本数が少ないので、2.6kmの道のりを30分余りかけて歩いた。

 

観戦希望者は午後3時以降に競技場に入場でき、

先着500名が観戦できるしくみだったが、私は午後1時半に会場に到着した。

運動公園内で深川駅舎内にある物産館で買った

「深川そばめしの俵おむすび(3個入り400円)

を食べたりして、時間を潰した。

そばとめしをソースで和えたおむすびと思っていたが、

地元産の米に「そばの実」を入れ、そばつゆで味付けしたおむすびだった。

少し薄味だったが、塩分を控えたい私にはちょうど良かった。

 

入場20分前に会場受付に並んだ。私は20番目くらいだったので、

余裕で観戦の権利を得ることができた。

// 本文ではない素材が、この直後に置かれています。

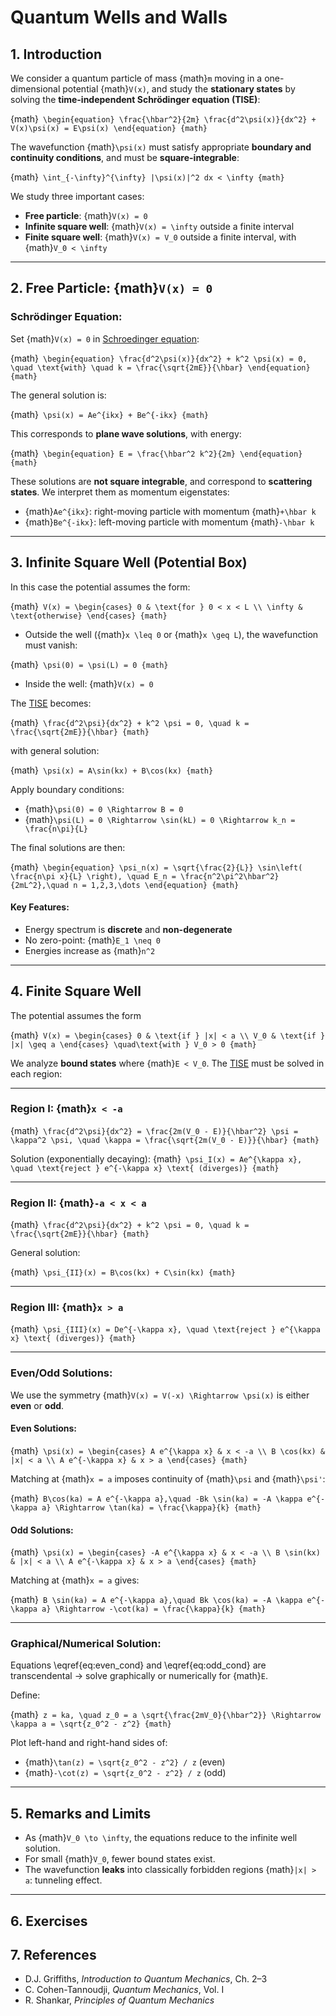 # Quantum Wells and Walls

## 1. Introduction

We consider a quantum particle of mass {math}` m ` moving in a one-dimensional potential {math}` V(x) `, and study the **stationary states** by solving the **time-independent Schrödinger equation (TISE)**:

<a name='eq:schroedinger'></a>

{math}`
\begin{equation}
\frac{\hbar^2}{2m} \frac{d^2\psi(x)}{dx^2} + V(x)\psi(x) = E\psi(x)
\end{equation}
{math}`

The wavefunction {math}` \psi(x) ` must satisfy appropriate **boundary and continuity conditions**, and must be **square-integrable**:

{math}`
\int_{-\infty}^{\infty} |\psi(x)|^2 dx < \infty
{math}`

We study three important cases:

- **Free particle**: {math}` V(x) = 0 `
- **Infinite square well**: {math}` V(x) = \infty ` outside a finite interval
- **Finite square well**: {math}` V(x) = V_0 ` outside a finite interval, with {math}` V_0 < \infty `

---

## 2. Free Particle: {math}` V(x) = 0 `

### Schrödinger Equation:

Set {math}` V(x) = 0 ` in [Schroedinger equation](#eq:schroedinger):
<a name='eq:free_particle_eq'></a>

{math}`
\begin{equation}
\frac{d^2\psi(x)}{dx^2} + k^2 \psi(x) = 0,
\quad \text{with} \quad k = \frac{\sqrt{2mE}}{\hbar}
\end{equation}
{math}`

The general solution is:

{math}`
\psi(x) = Ae^{ikx} + Be^{-ikx}
{math}`

This corresponds to **plane wave solutions**, with energy:

{math}`
\begin{equation}
E = \frac{\hbar^2 k^2}{2m}
\end{equation}
{math}`

These solutions are **not square integrable**, and correspond to **scattering states**. We interpret them as momentum eigenstates:
- {math}` Ae^{ikx} `: right-moving particle with momentum {math}` +\hbar k `
- {math}` Be^{-ikx} `: left-moving particle with momentum {math}` -\hbar k `

---

## 3. Infinite Square Well (Potential Box)

In this case the potential assumes the form:
<a name='eq:inf_well_V'></a>

{math}`
V(x) = \begin{cases}
0 & \text{for } 0 < x < L \\
\infty & \text{otherwise}
\end{cases}
{math}`

- Outside the well ({math}` x \leq 0 ` or {math}` x \geq L `), the wavefunction must vanish:
<a name ='eq:inf_well_BC'></a>

{math}`
\psi(0) = \psi(L) = 0
{math}`

- Inside the well: {math}` V(x) = 0 `

The [TISE](#eq:schroedinger) becomes:

{math}`
\frac{d^2\psi}{dx^2} + k^2 \psi = 0,
\quad k = \frac{\sqrt{2mE}}{\hbar}
{math}`

with general solution:

{math}`
\psi(x) = A\sin(kx) + B\cos(kx)
{math}`

Apply boundary conditions:
- {math}` \psi(0) = 0 \Rightarrow B = 0 `
- {math}` \psi(L) = 0 \Rightarrow \sin(kL) = 0 \Rightarrow k_n = \frac{n\pi}{L} `

The final solutions are then:
<a name='eq:inf_well_solution'></a>

{math}`
\begin{equation}
\psi_n(x) = \sqrt{\frac{2}{L}} \sin\left( \frac{n\pi x}{L} \right), \quad
E_n = \frac{n^2\pi^2\hbar^2}{2mL^2},\quad n = 1,2,3,\dots
\end{equation}
{math}`

#### Key Features:
- Energy spectrum is **discrete** and **non-degenerate**
- No zero-point: {math}` E_1 \neq 0 `
- Energies increase as {math}` n^2 `

---

## 4. Finite Square Well
The potential assumes the form
<a name='eq:finite_well_V'></a>

{math}`
V(x) = \begin{cases}
0 & \text{if } |x| < a \\
V_0 & \text{if } |x| \geq a
\end{cases}
\quad\text{with } V_0 > 0
{math}`

We analyze **bound states** where {math}` E < V_0 `. The [TISE](#eq:schroedinger) must be solved in each region:

---

### Region I: {math}` x < -a `

{math}`
\frac{d^2\psi}{dx^2} = \frac{2m(V_0 - E)}{\hbar^2} \psi = \kappa^2 \psi,
\quad \kappa = \frac{\sqrt{2m(V_0 - E)}}{\hbar}
{math}`

Solution (exponentially decaying):
{math}`
\psi_I(x) = Ae^{\kappa x}, \quad \text{reject } e^{-\kappa x} \text{ (diverges)}
{math}`

---

### Region II: {math}` -a < x < a `

{math}`
\frac{d^2\psi}{dx^2} + k^2 \psi = 0,
\quad k = \frac{\sqrt{2mE}}{\hbar}
{math}`

General solution:

{math}`
\psi_{II}(x) = B\cos(kx) + C\sin(kx)
{math}`

---

### Region III: {math}` x > a `

{math}`
\psi_{III}(x) = De^{-\kappa x}, \quad \text{reject } e^{\kappa x} \text{ (diverges)}
{math}`

---

### Even/Odd Solutions:

We use the symmetry {math}` V(x) = V(-x) \Rightarrow \psi(x) ` is either **even** or **odd**.

#### Even Solutions:

{math}`
\psi(x) = \begin{cases}
A e^{\kappa x} & x < -a \\
B \cos(kx) & |x| < a \\
A e^{-\kappa x} & x > a
\end{cases}
{math}`

Matching at {math}` x = a ` imposes continuity of {math}` \psi ` and {math}` \psi' `:

<a name='eq_even_odd'></a>

{math}`
B\cos(ka) = A e^{-\kappa a},\quad -Bk \sin(ka) = -A \kappa e^{-\kappa a}
\Rightarrow \tan(ka) = \frac{\kappa}{k}
{math}`

#### Odd Solutions:

{math}`
\psi(x) = \begin{cases}
-A e^{\kappa x} & x < -a \\
B \sin(kx) & |x| < a \\
A e^{-\kappa x} & x > a
\end{cases}
{math}`

Matching at {math}` x = a ` gives:

<a name='eq:odd_cond'></a>

{math}`
B \sin(ka) = A e^{-\kappa a},\quad Bk \cos(ka) = -A \kappa e^{-\kappa a}
\Rightarrow -\cot(ka) = \frac{\kappa}{k}
{math}`

---

### Graphical/Numerical Solution:

Equations \eqref{eq:even_cond} and \eqref{eq:odd_cond} are transcendental → solve graphically or numerically for {math}` E `.

Define:

{math}`
z = ka, \quad z_0 = a \sqrt{\frac{2mV_0}{\hbar^2}} \Rightarrow \kappa a = \sqrt{z_0^2 - z^2}
{math}`

Plot left-hand and right-hand sides of:
- {math}` \tan(z) = \sqrt{z_0^2 - z^2} / z ` (even)
- {math}` -\cot(z) = \sqrt{z_0^2 - z^2} / z ` (odd)

---

## 5. Remarks and Limits

- As {math}` V_0 \to \infty `, the equations reduce to the infinite well solution.
- For small {math}` V_0 `, fewer bound states exist.
- The wavefunction **leaks** into classically forbidden regions {math}` |x| > a `: tunneling effect.

---

## 6. Exercises

## 7. References

- D.J. Griffiths, *Introduction to Quantum Mechanics*, Ch. 2–3
- C. Cohen-Tannoudji, *Quantum Mechanics*, Vol. I
- R. Shankar, *Principles of Quantum Mechanics*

ありがたいことに無料である。

私は、ゴール付近のマスコミ席の近くに陣取った。

大学や実業団の監督・コーチらが選手の付き添いで来ていた。

マラソンの川内優輝選手のものまね芸人「M高史」も現れた。

 

午後4時20分スタートの女子1000mでは、

田中希実選手が自身が持つ日本記録を0.39秒縮める2分37秒33で

見事日本新記録を達成して優勝した。

彼女は、この1時間余り後の女子1500mでもペースメーカーとして

選手を引っ張る役割も全うするなど、大活躍だった。

(先頭を走る田中選手)

 

(ペースメーカーを務める先頭の田中選手)

 

このほか、女子では5000m、10000m、3000m障害、

男子では800m、1500m、5000m、10000m、3000m障害が行われ、

選手たちは記録を目指して全力を尽くした。

 

しかし、梅雨のない北海道にしては湿度が高く、

コンデションが良くなかったせいか、

田中選手を除いて日本新記録や

標準記録突破は実現しなかった。

私は、午後8時少し前の協議終了とともに会場を後にした。

 

世界陸上での日本人選手の活躍に期待したい。